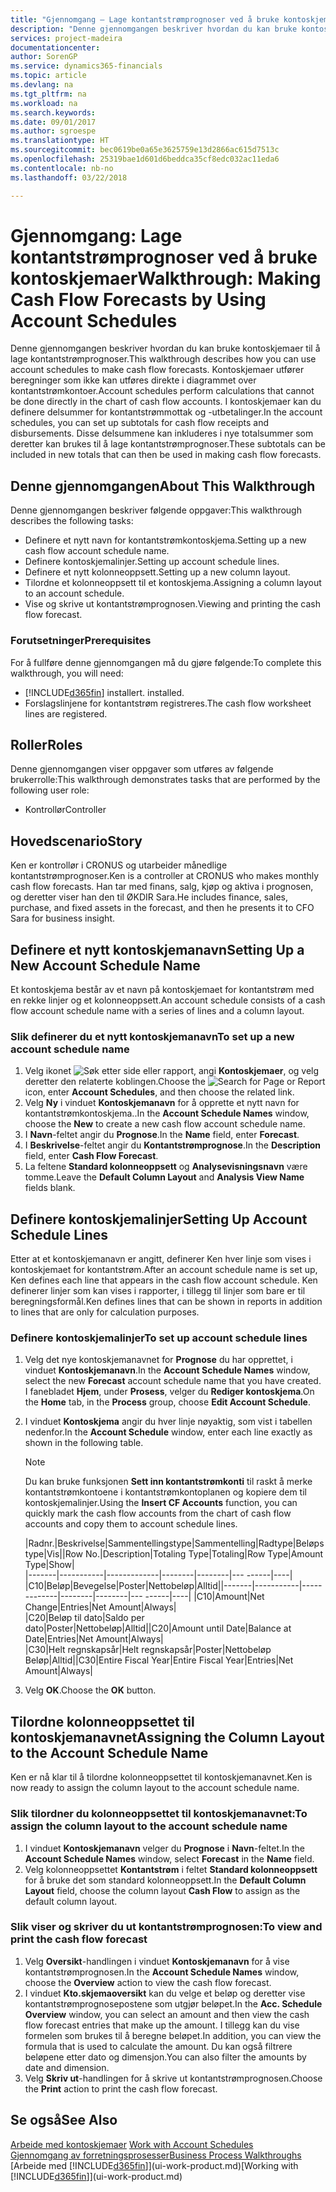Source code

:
 ```yaml
---
title: "Gjennomgang – Lage kontantstrømprognoser ved å bruke kontoskjemaer | Microsoft-dokumentasjon"
description: "Denne gjennomgangen beskriver hvordan du kan bruke kontoskjemaer til å lage kontantstrømprognoser. Kontoskjemaer utfører beregninger som ikke kan utføres direkte i diagrammet over kontantstrømkontoer. I kontoskjemaer kan du definere delsummer for kontantstrømmottak og -utbetalinger. Disse delsummene kan inkluderes i nye totalsummer som deretter kan brukes til å lage kontantstrømprognoser."
services: project-madeira
documentationcenter: 
author: SorenGP
ms.service: dynamics365-financials
ms.topic: article
ms.devlang: na
ms.tgt_pltfrm: na
ms.workload: na
ms.search.keywords: 
ms.date: 09/01/2017
ms.author: sgroespe
ms.translationtype: HT
ms.sourcegitcommit: bec0619be0a65e3625759e13d2866ac615d7513c
ms.openlocfilehash: 25319bae1d601d6beddca35cf8edc032ac11eda6
ms.contentlocale: nb-no
ms.lasthandoff: 03/22/2018

---
```

# <a name="walkthrough-making-cash-flow-forecasts-by-using-account-schedules"></a><span data-ttu-id="a8a65-106">Gjennomgang: Lage kontantstrømprognoser ved å bruke kontoskjemaer</span><span class="sxs-lookup"><span data-stu-id="a8a65-106">Walkthrough: Making Cash Flow Forecasts by Using Account Schedules</span></span>
<span data-ttu-id="a8a65-107">Denne gjennomgangen beskriver hvordan du kan bruke kontoskjemaer til å lage kontantstrømprognoser.</span><span class="sxs-lookup"><span data-stu-id="a8a65-107">This walkthrough describes how you can use account schedules to make cash flow forecasts.</span></span> <span data-ttu-id="a8a65-108">Kontoskjemaer utfører beregninger som ikke kan utføres direkte i diagrammet over kontantstrømkontoer.</span><span class="sxs-lookup"><span data-stu-id="a8a65-108">Account schedules perform calculations that cannot be done directly in the chart of cash flow accounts.</span></span> <span data-ttu-id="a8a65-109">I kontoskjemaer kan du definere delsummer for kontantstrømmottak og -utbetalinger.</span><span class="sxs-lookup"><span data-stu-id="a8a65-109">In the account schedules, you can set up subtotals for cash flow receipts and disbursements.</span></span> <span data-ttu-id="a8a65-110">Disse delsummene kan inkluderes i nye totalsummer som deretter kan brukes til å lage kontantstrømprognoser.</span><span class="sxs-lookup"><span data-stu-id="a8a65-110">These subtotals can be included in new totals that can then be used in making cash flow forecasts.</span></span>  

## <a name="about-this-walkthrough"></a><span data-ttu-id="a8a65-111">Denne gjennomgangen</span><span class="sxs-lookup"><span data-stu-id="a8a65-111">About This Walkthrough</span></span>  
<span data-ttu-id="a8a65-112">Denne gjennomgangen beskriver følgende oppgaver:</span><span class="sxs-lookup"><span data-stu-id="a8a65-112">This walkthrough describes the following tasks:</span></span>  

- <span data-ttu-id="a8a65-113">Definere et nytt navn for kontantstrømkontoskjema.</span><span class="sxs-lookup"><span data-stu-id="a8a65-113">Setting up a new cash flow account schedule name.</span></span>  
- <span data-ttu-id="a8a65-114">Definere kontoskjemalinjer.</span><span class="sxs-lookup"><span data-stu-id="a8a65-114">Setting up account schedule lines.</span></span>  
- <span data-ttu-id="a8a65-115">Definere et nytt kolonneoppsett.</span><span class="sxs-lookup"><span data-stu-id="a8a65-115">Setting up a new column layout.</span></span>  
- <span data-ttu-id="a8a65-116">Tilordne et kolonneoppsett til et kontoskjema.</span><span class="sxs-lookup"><span data-stu-id="a8a65-116">Assigning a column layout to an account schedule.</span></span>  
- <span data-ttu-id="a8a65-117">Vise og skrive ut kontantstrømprognosen.</span><span class="sxs-lookup"><span data-stu-id="a8a65-117">Viewing and printing the cash flow forecast.</span></span>  

### <a name="prerequisites"></a><span data-ttu-id="a8a65-118">Forutsetninger</span><span class="sxs-lookup"><span data-stu-id="a8a65-118">Prerequisites</span></span>  
<span data-ttu-id="a8a65-119">For å fullføre denne gjennomgangen må du gjøre følgende:</span><span class="sxs-lookup"><span data-stu-id="a8a65-119">To complete this walkthrough, you will need:</span></span>  

- [!INCLUDE[d365fin](includes/d365fin_md.md)]<span data-ttu-id="a8a65-120"> installert.</span><span class="sxs-lookup"><span data-stu-id="a8a65-120"> installed.</span></span>  
- <span data-ttu-id="a8a65-121">Forslagslinjene for kontantstrøm registreres.</span><span class="sxs-lookup"><span data-stu-id="a8a65-121">The cash flow worksheet lines are registered.</span></span>  

## <a name="roles"></a><span data-ttu-id="a8a65-122">Roller</span><span class="sxs-lookup"><span data-stu-id="a8a65-122">Roles</span></span>  
<span data-ttu-id="a8a65-123">Denne gjennomgangen viser oppgaver som utføres av følgende brukerrolle:</span><span class="sxs-lookup"><span data-stu-id="a8a65-123">This walkthrough demonstrates tasks that are performed by the following user role:</span></span>  

- <span data-ttu-id="a8a65-124">Kontrollør</span><span class="sxs-lookup"><span data-stu-id="a8a65-124">Controller</span></span>  

## <a name="story"></a><span data-ttu-id="a8a65-125">Hovedscenario</span><span class="sxs-lookup"><span data-stu-id="a8a65-125">Story</span></span>  
<span data-ttu-id="a8a65-126">Ken er kontrollør i CRONUS og utarbeider månedlige kontantstrømprognoser.</span><span class="sxs-lookup"><span data-stu-id="a8a65-126">Ken is a controller at CRONUS who makes monthly cash flow forecasts.</span></span> <span data-ttu-id="a8a65-127">Han tar med finans, salg, kjøp og aktiva i prognosen, og deretter viser han den til ØKDIR Sara.</span><span class="sxs-lookup"><span data-stu-id="a8a65-127">He includes finance, sales, purchase, and fixed assets in the forecast, and then he presents it to CFO Sara for business insight.</span></span>  

## <a name="setting-up-a-new-account-schedule-name"></a><span data-ttu-id="a8a65-128">Definere et nytt kontoskjemanavn</span><span class="sxs-lookup"><span data-stu-id="a8a65-128">Setting Up a New Account Schedule Name</span></span>  
<span data-ttu-id="a8a65-129">Et kontoskjema består av et navn på kontoskjemaet for kontantstrøm med en rekke linjer og et kolonneoppsett.</span><span class="sxs-lookup"><span data-stu-id="a8a65-129">An account schedule consists of a cash flow account schedule name with a series of lines and a column layout.</span></span>  

### <a name="to-set-up-a-new-account-schedule-name"></a><span data-ttu-id="a8a65-130">Slik definerer du et nytt kontoskjemanavn</span><span class="sxs-lookup"><span data-stu-id="a8a65-130">To set up a new account schedule name</span></span>  

1.  <span data-ttu-id="a8a65-131">Velg ikonet ![Søk etter side eller rapport](media/ui-search/search_small.png "Søk etter side eller rapport"), angi **Kontoskjemaer**, og velg deretter den relaterte koblingen.</span><span class="sxs-lookup"><span data-stu-id="a8a65-131">Choose the ![Search for Page or Report](media/ui-search/search_small.png "Search for Page or Report icon") icon, enter **Account Schedules**, and then choose the related link.</span></span>  
2.  <span data-ttu-id="a8a65-132">Velg **Ny** i vinduet **Kontoskjemanavn** for å opprette et nytt navn for kontantstrømkontoskjema..</span><span class="sxs-lookup"><span data-stu-id="a8a65-132">In the **Account Schedule Names** window, choose the **New** to create a new cash flow account schedule name.</span></span>  
3.  <span data-ttu-id="a8a65-133">I **Navn**-feltet angir du **Prognose**.</span><span class="sxs-lookup"><span data-stu-id="a8a65-133">In the **Name** field, enter **Forecast**.</span></span>  
4.  <span data-ttu-id="a8a65-134">I **Beskrivelse**-feltet angir du **Kontantstrømprognose**.</span><span class="sxs-lookup"><span data-stu-id="a8a65-134">In the **Description** field, enter **Cash Flow Forecast**.</span></span>  
5.  <span data-ttu-id="a8a65-135">La feltene **Standard kolonneoppsett** og **Analysevisningsnavn** være tomme.</span><span class="sxs-lookup"><span data-stu-id="a8a65-135">Leave the **Default Column Layout** and **Analysis View Name** fields blank.</span></span>  

## <a name="setting-up-account-schedule-lines"></a><span data-ttu-id="a8a65-136">Definere kontoskjemalinjer</span><span class="sxs-lookup"><span data-stu-id="a8a65-136">Setting Up Account Schedule Lines</span></span>  
<span data-ttu-id="a8a65-137">Etter at et kontoskjemanavn er angitt, definerer Ken hver linje som vises i kontoskjemaet for kontantstrøm.</span><span class="sxs-lookup"><span data-stu-id="a8a65-137">After an account schedule name is set up, Ken defines each line that appears in the cash flow account schedule.</span></span> <span data-ttu-id="a8a65-138">Ken definerer linjer som kan vises i rapporter, i tillegg til linjer som bare er til beregningsformål.</span><span class="sxs-lookup"><span data-stu-id="a8a65-138">Ken defines lines that can be shown in reports in addition to lines that are only for calculation purposes.</span></span>  

### <a name="to-set-up-account-schedule-lines"></a><span data-ttu-id="a8a65-139">Definere kontoskjemalinjer</span><span class="sxs-lookup"><span data-stu-id="a8a65-139">To set up account schedule lines</span></span>  

1.  <span data-ttu-id="a8a65-140">Velg det nye kontoskjemanavnet for **Prognose** du har opprettet, i vinduet **Kontoskjemanavn**.</span><span class="sxs-lookup"><span data-stu-id="a8a65-140">In the **Account Schedule Names** window, select the new **Forecast** account schedule name that you have created.</span></span> <span data-ttu-id="a8a65-141">I fanebladet **Hjem**, under **Prosess**, velger du **Rediger kontoskjema**.</span><span class="sxs-lookup"><span data-stu-id="a8a65-141">On the **Home** tab, in the **Process** group, choose **Edit Account Schedule**.</span></span>  
2.  <span data-ttu-id="a8a65-142">I vinduet **Kontoskjema** angir du hver linje nøyaktig, som vist i tabellen nedenfor.</span><span class="sxs-lookup"><span data-stu-id="a8a65-142">In the **Account Schedule** window, enter each line exactly as shown in the following table.</span></span>  

    > [!NOTE]  
    >  <span data-ttu-id="a8a65-143">Du kan bruke funksjonen **Sett inn kontantstrømkonti** til raskt å merke kontantstrømkontoene i kontantstrømkontoplanen og kopiere dem til kontoskjemalinjer.</span><span class="sxs-lookup"><span data-stu-id="a8a65-143">Using the **Insert CF Accounts** function, you can quickly mark the cash flow accounts from the chart of cash flow accounts and copy them to account schedule lines.</span></span>  

    <span data-ttu-id="a8a65-144">|Radnr.|Beskrivelse|Sammentellingstype|Sammentelling|Radtype|Beløpstype|Vis|</span><span class="sxs-lookup"><span data-stu-id="a8a65-144">|Row No.|Description|Totaling Type|Totaling|Row Type|Amount Type|Show|</span></span>  
    <span data-ttu-id="a8a65-145">|-------|-----------|-------------|--------|--------|---  ------|----| |C10|Beløp|Bevegelse|Poster|Nettobeløp|Alltid|</span><span class="sxs-lookup"><span data-stu-id="a8a65-145">|-------|-----------|-------------|--------|--------|---  ------|----| |C10|Amount|Net Change|Entries|Net Amount|Always|</span></span>  
    <span data-ttu-id="a8a65-146">|C20|Beløp til dato|Saldo per dato|Poster|Nettobeløp|Alltid|</span><span class="sxs-lookup"><span data-stu-id="a8a65-146">|C20|Amount until Date|Balance at Date|Entries|Net Amount|Always|</span></span>  
    <span data-ttu-id="a8a65-147">|C30|Helt regnskapsår|Helt regnskapsår|Poster|Nettobeløp Beløp|Alltid|</span><span class="sxs-lookup"><span data-stu-id="a8a65-147">|C30|Entire Fiscal Year|Entire Fiscal Year|Entries|Net Amount|Always|</span></span>  

4.  <span data-ttu-id="a8a65-148">Velg **OK**.</span><span class="sxs-lookup"><span data-stu-id="a8a65-148">Choose the **OK** button.</span></span>  

## <a name="assigning-the-column-layout-to-the-account-schedule-name"></a><span data-ttu-id="a8a65-149">Tilordne kolonneoppsettet til kontoskjemanavnet</span><span class="sxs-lookup"><span data-stu-id="a8a65-149">Assigning the Column Layout to the Account Schedule Name</span></span>  
<span data-ttu-id="a8a65-150">Ken er nå klar til å tilordne kolonneoppsettet til kontoskjemanavnet.</span><span class="sxs-lookup"><span data-stu-id="a8a65-150">Ken is now ready to assign the column layout to the account schedule name.</span></span>  

### <a name="to-assign-the-column-layout-to-the-account-schedule-name"></a><span data-ttu-id="a8a65-151">Slik tilordner du kolonneoppsettet til kontoskjemanavnet:</span><span class="sxs-lookup"><span data-stu-id="a8a65-151">To assign the column layout to the account schedule name</span></span>  

1.  <span data-ttu-id="a8a65-152">I vinduet **Kontoskjemanavn** velger du **Prognose** i **Navn**-feltet.</span><span class="sxs-lookup"><span data-stu-id="a8a65-152">In the **Account Schedule Names** window, select **Forecast** in the **Name** field.</span></span>  
2.  <span data-ttu-id="a8a65-153">Velg kolonneoppsettet **Kontantstrøm** i feltet **Standard kolonneoppsett** for å bruke det som standard kolonneoppsett.</span><span class="sxs-lookup"><span data-stu-id="a8a65-153">In the **Default Column Layout** field, choose the column layout **Cash Flow** to assign as the default column layout.</span></span>  

### <a name="to-view-and-print-the-cash-flow-forecast"></a><span data-ttu-id="a8a65-154">Slik viser og skriver du ut kontantstrømprognosen:</span><span class="sxs-lookup"><span data-stu-id="a8a65-154">To view and print the cash flow forecast</span></span>  
1.  <span data-ttu-id="a8a65-155">Velg **Oversikt**-handlingen i vinduet **Kontoskjemanavn** for å vise kontantstrømprognosen.</span><span class="sxs-lookup"><span data-stu-id="a8a65-155">In the **Account Schedule Names** window, choose the **Overview** action to view the cash flow forecast.</span></span>  
2.  <span data-ttu-id="a8a65-156">I vinduet **Kto.skjemaoversikt** kan du velge et beløp og deretter vise kontantstrømprognosepostene som utgjør beløpet.</span><span class="sxs-lookup"><span data-stu-id="a8a65-156">In the **Acc. Schedule Overview** window, you can select an amount and then view the cash flow forecast entries that make up the amount.</span></span> <span data-ttu-id="a8a65-157">I tillegg kan du vise formelen som brukes til å beregne beløpet.</span><span class="sxs-lookup"><span data-stu-id="a8a65-157">In addition, you can view the formula that is used to calculate the amount.</span></span> <span data-ttu-id="a8a65-158">Du kan også filtrere beløpene etter dato og dimensjon.</span><span class="sxs-lookup"><span data-stu-id="a8a65-158">You can also filter the amounts by date and dimension.</span></span>  
3.  <span data-ttu-id="a8a65-159">Velg **Skriv ut**-handlingen for å skrive ut kontantstrømprognosen.</span><span class="sxs-lookup"><span data-stu-id="a8a65-159">Choose the **Print** action to print the cash flow forecast.</span></span>  

## <a name="see-also"></a><span data-ttu-id="a8a65-160">Se også</span><span class="sxs-lookup"><span data-stu-id="a8a65-160">See Also</span></span>  
 <span data-ttu-id="a8a65-161">[Arbeide med kontoskjemaer](bi-how-work-account-schedule.md) </span><span class="sxs-lookup"><span data-stu-id="a8a65-161">[Work with Account Schedules](bi-how-work-account-schedule.md) </span></span>  
 [<span data-ttu-id="a8a65-162">Gjennomgang av forretningsprosesser</span><span class="sxs-lookup"><span data-stu-id="a8a65-162">Business Process Walkthroughs</span></span>](walkthrough-business-process-walkthroughs.md)  
 <span data-ttu-id="a8a65-163">[Arbeide med [!INCLUDE[d365fin](includes/d365fin_md.md)]](ui-work-product.md)</span><span class="sxs-lookup"><span data-stu-id="a8a65-163">[Working with [!INCLUDE[d365fin](includes/d365fin_md.md)]](ui-work-product.md)</span></span>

Assignment:
Omit every picture, and please return the entries exactly from the first line through the line with "Using Account Schedules</span></span>", both included.

Completed exercise:
Source code

:
 ```yaml
---
title: "Gjennomgang – Lage kontantstrømprognoser ved å bruke kontoskjemaer | Microsoft-dokumentasjon"
description: "Denne gjennomgangen beskriver hvordan du kan bruke kontoskjemaer til å lage kontantstrømprognoser. Kontoskjemaer utfører beregninger som ikke kan utføres direkte i diagrammet over kontantstrømkontoer. I kontoskjemaer kan du definere delsummer for kontantstrømmottak og -utbetalinger. Disse delsummene kan inkluderes i nye totalsummer som deretter kan brukes til å lage kontantstrømprognoser."
services: project-madeira
documentationcenter: 
author: SorenGP
ms.service: dynamics365-financials
ms.topic: article
ms.devlang: na
ms.tgt_pltfrm: na
ms.workload: na
ms.search.keywords: 
ms.date: 09/01/2017
ms.author: sgroespe
ms.translationtype: HT
ms.sourcegitcommit: bec0619be0a65e3625759e13d2866ac615d7513c
ms.openlocfilehash: 25319bae1d601d6beddca35cf8edc032ac11eda6
ms.contentlocale: nb-no
ms.lasthandoff: 03/22/2018

---
```

# <a name="walkthrough-making-cash-flow-forecasts-by-using-account-schedules"></a><span data-ttu-id="a8a65-106">Gjennomgang: Lage kontantstrømprognoser ved å bruke kontoskjemaer</span><span class="sxs-lookup"><span data-stu-id="a8a65-106">Walkthrough: Making Cash Flow Forecasts by Using Account Schedules</span></span>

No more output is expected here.